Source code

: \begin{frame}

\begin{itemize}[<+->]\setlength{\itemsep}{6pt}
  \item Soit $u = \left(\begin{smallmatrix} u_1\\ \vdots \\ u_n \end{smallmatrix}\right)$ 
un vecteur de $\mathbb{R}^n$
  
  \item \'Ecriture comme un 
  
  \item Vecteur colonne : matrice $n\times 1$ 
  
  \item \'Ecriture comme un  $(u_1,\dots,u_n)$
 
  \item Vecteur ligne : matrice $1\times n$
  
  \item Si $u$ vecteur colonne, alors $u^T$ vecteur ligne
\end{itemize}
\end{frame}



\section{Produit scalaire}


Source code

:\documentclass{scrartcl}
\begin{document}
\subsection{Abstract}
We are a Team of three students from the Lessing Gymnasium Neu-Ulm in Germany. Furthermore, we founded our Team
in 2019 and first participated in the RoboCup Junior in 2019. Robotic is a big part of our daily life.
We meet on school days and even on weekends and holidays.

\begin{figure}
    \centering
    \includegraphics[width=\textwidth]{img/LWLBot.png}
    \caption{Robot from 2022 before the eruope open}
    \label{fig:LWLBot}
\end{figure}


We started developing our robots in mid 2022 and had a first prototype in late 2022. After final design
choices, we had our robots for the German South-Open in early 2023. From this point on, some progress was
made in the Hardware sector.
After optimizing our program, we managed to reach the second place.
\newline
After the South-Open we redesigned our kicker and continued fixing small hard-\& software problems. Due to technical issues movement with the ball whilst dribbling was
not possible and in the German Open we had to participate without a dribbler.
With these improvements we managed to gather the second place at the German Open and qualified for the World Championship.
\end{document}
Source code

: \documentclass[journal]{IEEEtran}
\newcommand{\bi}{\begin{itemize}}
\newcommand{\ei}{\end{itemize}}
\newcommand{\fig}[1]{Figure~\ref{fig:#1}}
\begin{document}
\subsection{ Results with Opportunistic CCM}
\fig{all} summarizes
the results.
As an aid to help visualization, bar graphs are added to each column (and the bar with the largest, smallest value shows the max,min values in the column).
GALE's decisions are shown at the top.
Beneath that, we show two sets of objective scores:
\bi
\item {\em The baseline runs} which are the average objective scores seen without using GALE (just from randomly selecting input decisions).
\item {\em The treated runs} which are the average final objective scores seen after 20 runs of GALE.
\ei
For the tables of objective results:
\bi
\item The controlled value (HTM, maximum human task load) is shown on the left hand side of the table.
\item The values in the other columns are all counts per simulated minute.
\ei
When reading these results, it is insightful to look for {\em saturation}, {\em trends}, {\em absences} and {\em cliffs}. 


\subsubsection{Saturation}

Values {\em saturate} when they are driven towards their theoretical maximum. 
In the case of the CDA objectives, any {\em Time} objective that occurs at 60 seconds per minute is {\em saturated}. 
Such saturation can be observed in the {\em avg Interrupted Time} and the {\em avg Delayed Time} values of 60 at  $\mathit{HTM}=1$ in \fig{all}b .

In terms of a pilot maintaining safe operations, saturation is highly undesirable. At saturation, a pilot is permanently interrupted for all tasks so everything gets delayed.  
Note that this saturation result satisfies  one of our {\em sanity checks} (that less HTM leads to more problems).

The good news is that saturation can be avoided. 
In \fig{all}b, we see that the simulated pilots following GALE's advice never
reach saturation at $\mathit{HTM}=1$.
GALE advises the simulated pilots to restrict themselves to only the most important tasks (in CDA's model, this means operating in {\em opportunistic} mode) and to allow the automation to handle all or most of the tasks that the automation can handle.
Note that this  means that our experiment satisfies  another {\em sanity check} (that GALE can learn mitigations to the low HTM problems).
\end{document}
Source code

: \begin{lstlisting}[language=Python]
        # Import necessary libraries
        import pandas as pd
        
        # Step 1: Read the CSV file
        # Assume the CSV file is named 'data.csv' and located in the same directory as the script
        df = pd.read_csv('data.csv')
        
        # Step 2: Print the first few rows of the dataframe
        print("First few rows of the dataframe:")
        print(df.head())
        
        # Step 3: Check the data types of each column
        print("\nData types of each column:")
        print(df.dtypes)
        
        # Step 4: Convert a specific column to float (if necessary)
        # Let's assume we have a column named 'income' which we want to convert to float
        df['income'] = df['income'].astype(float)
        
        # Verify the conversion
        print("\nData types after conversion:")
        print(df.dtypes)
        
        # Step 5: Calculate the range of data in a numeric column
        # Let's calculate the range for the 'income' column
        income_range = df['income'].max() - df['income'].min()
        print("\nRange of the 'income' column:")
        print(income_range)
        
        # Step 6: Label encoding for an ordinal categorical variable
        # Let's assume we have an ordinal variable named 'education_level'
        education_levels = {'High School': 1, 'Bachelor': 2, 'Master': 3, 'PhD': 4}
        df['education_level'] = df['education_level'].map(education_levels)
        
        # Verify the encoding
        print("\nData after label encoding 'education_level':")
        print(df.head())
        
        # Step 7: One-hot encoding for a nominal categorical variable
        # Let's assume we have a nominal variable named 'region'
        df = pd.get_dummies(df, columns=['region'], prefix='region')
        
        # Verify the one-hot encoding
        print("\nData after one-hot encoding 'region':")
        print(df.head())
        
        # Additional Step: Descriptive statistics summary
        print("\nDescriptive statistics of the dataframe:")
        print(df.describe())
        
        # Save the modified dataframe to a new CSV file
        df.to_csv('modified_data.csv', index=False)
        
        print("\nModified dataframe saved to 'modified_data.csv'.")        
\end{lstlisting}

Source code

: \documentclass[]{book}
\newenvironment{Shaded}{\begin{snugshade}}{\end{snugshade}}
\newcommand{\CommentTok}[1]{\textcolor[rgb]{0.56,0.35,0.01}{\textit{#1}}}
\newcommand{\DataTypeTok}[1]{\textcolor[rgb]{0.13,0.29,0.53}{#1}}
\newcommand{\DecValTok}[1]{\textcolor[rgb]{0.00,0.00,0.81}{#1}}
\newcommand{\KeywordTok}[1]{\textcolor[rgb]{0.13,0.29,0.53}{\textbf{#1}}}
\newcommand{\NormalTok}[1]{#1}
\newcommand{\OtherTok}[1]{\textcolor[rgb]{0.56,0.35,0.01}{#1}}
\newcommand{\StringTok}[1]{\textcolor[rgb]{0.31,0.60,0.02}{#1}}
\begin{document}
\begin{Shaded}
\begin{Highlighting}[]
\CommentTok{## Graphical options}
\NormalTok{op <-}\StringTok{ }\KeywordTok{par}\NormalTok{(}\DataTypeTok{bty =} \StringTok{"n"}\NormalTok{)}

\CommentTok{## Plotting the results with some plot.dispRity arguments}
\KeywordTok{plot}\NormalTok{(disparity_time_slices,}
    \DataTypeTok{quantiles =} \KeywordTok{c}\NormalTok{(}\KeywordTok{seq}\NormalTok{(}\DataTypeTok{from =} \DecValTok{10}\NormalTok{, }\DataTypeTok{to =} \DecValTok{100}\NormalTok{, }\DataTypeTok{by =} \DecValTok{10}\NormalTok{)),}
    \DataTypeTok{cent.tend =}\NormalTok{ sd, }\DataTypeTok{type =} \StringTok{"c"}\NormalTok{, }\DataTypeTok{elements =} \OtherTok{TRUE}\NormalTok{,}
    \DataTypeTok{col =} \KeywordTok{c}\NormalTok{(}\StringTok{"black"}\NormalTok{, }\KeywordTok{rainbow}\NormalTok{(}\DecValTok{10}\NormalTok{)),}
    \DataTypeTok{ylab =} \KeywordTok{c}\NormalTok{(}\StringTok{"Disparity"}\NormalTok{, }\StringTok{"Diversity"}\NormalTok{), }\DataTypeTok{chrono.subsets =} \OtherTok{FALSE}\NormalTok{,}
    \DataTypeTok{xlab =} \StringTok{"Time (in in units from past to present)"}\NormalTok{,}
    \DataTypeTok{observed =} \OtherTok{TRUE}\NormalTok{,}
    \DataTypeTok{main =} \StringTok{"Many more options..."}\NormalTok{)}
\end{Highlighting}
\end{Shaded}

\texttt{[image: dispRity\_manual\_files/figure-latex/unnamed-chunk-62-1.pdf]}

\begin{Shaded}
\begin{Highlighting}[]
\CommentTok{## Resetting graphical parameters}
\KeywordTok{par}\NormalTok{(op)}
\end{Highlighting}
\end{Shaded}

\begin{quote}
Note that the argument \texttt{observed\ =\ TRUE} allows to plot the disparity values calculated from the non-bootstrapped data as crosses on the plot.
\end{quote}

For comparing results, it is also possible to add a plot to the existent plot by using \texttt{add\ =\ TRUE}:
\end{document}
****************
# [Work to complete]
There is a run of lines above from the one with "after one-hot encoding" to the one with "dataframe saved to"; print exactly that run, both ends included, and nothing else.

# [Solution]
        print("\nData after one-hot encoding 'region':")
        print(df.head())
        
        # Additional Step: Descriptive statistics summary
        print("\nDescriptive statistics of the dataframe:")
        print(df.describe())
        
        # Save the modified dataframe to a new CSV file
        df.to_csv('modified_data.csv', index=False)
        
        print("\nModified dataframe saved to 'modified_data.csv'.")        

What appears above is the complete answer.